North Carolina lawmakers pass new map designed to give GOP an extra House seat

The Republican-controlled North Carolina Legislature approved a new congressional map that aims to further boost the party ahead of next year’s midterm elections.

The state House on Wednesday approved the map, which could give Republicans an additional U.S. House seat in North Carolina, in a 66-48 vote, one day after the state Senate advanced it and nine days after GOP legislative leaders announced plans for a vote.

“The motivation behind this redesign is simple and singular: draw a new map that will bring one additional Republican seat to North Carolina’s congressional delegation,” state Sen. Ralph Hise, the Republican who drew up the map, told colleagues this week at a committee hearing.

North Carolina 1street The district, which narrowly supported President Donald Trump in the 2024 election and is represented by Democratic Rep.
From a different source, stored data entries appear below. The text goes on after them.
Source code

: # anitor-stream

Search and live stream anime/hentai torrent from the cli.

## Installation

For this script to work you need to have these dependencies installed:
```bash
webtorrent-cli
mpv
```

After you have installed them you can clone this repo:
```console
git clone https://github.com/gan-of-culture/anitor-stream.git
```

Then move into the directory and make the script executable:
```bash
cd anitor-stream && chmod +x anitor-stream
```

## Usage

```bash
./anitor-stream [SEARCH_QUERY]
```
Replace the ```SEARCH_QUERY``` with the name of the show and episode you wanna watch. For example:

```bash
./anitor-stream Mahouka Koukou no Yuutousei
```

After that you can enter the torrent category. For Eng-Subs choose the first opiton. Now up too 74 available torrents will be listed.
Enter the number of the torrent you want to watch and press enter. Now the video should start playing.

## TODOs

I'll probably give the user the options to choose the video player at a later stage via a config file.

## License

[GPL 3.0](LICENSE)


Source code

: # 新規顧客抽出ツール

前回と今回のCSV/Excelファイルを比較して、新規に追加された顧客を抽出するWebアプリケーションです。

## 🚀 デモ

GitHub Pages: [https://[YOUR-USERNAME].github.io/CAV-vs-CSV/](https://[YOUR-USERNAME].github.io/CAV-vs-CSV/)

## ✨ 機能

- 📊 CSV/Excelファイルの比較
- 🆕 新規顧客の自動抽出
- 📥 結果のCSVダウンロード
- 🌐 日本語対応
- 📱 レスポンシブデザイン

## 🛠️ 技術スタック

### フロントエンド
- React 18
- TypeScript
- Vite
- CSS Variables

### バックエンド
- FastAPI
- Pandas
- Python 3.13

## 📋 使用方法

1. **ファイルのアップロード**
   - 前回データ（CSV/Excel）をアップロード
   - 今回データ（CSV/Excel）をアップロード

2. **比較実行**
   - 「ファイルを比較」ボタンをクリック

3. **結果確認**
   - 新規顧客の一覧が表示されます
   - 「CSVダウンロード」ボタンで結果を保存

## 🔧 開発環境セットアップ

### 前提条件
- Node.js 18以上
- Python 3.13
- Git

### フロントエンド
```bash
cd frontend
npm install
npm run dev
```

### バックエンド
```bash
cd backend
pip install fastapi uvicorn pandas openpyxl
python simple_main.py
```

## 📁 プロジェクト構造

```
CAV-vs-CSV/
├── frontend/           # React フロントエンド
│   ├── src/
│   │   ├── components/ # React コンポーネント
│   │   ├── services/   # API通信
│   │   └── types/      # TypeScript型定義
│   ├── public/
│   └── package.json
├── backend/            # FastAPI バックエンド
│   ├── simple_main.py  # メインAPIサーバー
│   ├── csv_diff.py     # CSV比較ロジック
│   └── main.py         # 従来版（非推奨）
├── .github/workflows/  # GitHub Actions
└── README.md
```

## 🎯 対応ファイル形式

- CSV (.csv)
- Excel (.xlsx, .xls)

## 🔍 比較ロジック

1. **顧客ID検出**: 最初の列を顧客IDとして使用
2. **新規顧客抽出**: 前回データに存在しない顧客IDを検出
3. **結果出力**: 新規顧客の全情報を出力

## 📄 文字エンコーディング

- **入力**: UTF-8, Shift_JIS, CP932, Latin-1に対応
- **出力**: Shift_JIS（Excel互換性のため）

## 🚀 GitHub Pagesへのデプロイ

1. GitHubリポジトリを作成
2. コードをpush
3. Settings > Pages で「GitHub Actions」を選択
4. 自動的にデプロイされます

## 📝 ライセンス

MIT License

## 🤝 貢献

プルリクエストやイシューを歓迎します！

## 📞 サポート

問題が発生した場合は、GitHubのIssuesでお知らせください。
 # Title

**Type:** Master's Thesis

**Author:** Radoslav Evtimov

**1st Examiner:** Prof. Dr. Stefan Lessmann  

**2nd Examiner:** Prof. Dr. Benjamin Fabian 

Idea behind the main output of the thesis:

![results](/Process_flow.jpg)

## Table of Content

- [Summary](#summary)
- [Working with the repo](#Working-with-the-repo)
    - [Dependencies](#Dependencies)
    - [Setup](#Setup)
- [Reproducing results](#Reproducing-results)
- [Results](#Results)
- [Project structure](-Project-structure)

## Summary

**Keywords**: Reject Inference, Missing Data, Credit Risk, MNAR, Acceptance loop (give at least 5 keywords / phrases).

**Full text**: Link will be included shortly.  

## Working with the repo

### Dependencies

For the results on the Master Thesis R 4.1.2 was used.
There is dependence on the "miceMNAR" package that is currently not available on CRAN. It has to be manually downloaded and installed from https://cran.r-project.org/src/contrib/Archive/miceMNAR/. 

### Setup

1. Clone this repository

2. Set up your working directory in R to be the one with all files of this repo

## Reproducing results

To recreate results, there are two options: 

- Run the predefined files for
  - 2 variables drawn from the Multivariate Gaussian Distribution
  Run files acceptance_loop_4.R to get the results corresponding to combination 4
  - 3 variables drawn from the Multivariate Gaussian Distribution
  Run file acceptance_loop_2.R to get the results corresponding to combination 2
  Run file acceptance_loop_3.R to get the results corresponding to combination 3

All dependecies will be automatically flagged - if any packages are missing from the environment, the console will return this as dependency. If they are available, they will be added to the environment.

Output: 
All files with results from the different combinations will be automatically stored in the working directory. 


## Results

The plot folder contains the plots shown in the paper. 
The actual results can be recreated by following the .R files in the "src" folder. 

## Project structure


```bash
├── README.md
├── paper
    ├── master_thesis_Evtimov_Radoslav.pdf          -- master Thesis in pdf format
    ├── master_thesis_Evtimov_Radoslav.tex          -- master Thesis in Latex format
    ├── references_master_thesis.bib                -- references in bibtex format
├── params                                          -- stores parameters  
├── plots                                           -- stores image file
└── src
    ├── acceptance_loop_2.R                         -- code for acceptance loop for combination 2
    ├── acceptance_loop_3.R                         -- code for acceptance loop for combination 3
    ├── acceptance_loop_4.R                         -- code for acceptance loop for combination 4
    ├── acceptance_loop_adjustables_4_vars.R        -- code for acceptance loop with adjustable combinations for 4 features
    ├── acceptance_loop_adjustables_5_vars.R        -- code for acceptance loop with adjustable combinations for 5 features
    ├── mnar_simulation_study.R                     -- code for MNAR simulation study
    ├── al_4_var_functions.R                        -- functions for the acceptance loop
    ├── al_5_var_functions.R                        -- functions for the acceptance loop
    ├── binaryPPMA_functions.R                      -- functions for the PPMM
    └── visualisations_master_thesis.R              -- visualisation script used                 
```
Don Davis, would become more Republican-friendly under the new lines, with the nearby 3third The district absorbs some new Democratic areas. Republicans currently control 10 of the state’s 14 districts.

The map, which Democratic Gov. Josh Stein does not have the power to veto, will now go into effect ahead of the 2026 elections, when Republicans will seek to protect their slim majority in the House.

In committee hearings this week, Democrats and members of the public protested the new map, arguing that it diluted the political power of Black and Latino voters to achieve Republican goals.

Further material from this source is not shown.